== Task statement ==
Using the data below, work out how many lines contain the word "output", then state that number without comment.

== Data records ==
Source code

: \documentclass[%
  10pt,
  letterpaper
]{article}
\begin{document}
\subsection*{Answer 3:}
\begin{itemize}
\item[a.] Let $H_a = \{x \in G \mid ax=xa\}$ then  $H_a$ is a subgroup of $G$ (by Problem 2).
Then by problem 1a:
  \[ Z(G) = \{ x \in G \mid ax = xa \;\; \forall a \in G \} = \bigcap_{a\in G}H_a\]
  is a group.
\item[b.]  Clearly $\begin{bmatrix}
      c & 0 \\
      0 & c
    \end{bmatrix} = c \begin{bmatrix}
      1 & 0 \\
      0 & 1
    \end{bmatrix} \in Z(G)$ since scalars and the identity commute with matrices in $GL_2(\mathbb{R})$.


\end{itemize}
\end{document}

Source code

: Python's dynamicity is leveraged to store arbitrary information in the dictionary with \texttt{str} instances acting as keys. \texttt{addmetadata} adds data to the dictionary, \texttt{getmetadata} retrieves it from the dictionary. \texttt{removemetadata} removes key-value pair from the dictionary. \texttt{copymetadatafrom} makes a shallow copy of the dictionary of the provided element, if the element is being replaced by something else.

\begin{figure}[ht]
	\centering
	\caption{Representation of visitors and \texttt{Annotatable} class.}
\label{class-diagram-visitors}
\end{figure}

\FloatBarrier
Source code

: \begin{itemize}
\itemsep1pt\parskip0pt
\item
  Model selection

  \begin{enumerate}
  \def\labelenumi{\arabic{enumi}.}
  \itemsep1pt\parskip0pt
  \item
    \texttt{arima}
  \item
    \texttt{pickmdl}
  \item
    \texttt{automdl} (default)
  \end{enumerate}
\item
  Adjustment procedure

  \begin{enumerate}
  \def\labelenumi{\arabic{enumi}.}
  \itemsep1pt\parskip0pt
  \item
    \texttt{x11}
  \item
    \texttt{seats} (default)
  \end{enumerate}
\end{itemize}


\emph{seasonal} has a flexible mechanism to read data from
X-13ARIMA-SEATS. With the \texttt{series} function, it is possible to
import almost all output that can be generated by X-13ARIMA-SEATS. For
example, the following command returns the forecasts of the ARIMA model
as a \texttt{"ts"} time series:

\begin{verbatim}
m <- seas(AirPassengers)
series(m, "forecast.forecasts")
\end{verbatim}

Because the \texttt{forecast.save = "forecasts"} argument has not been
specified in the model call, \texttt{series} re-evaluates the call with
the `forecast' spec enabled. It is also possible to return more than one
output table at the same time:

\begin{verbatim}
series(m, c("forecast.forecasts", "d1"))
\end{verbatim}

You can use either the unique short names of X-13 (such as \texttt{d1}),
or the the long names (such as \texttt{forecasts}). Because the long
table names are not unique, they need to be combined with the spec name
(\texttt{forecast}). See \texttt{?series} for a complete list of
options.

== Answer space ==
2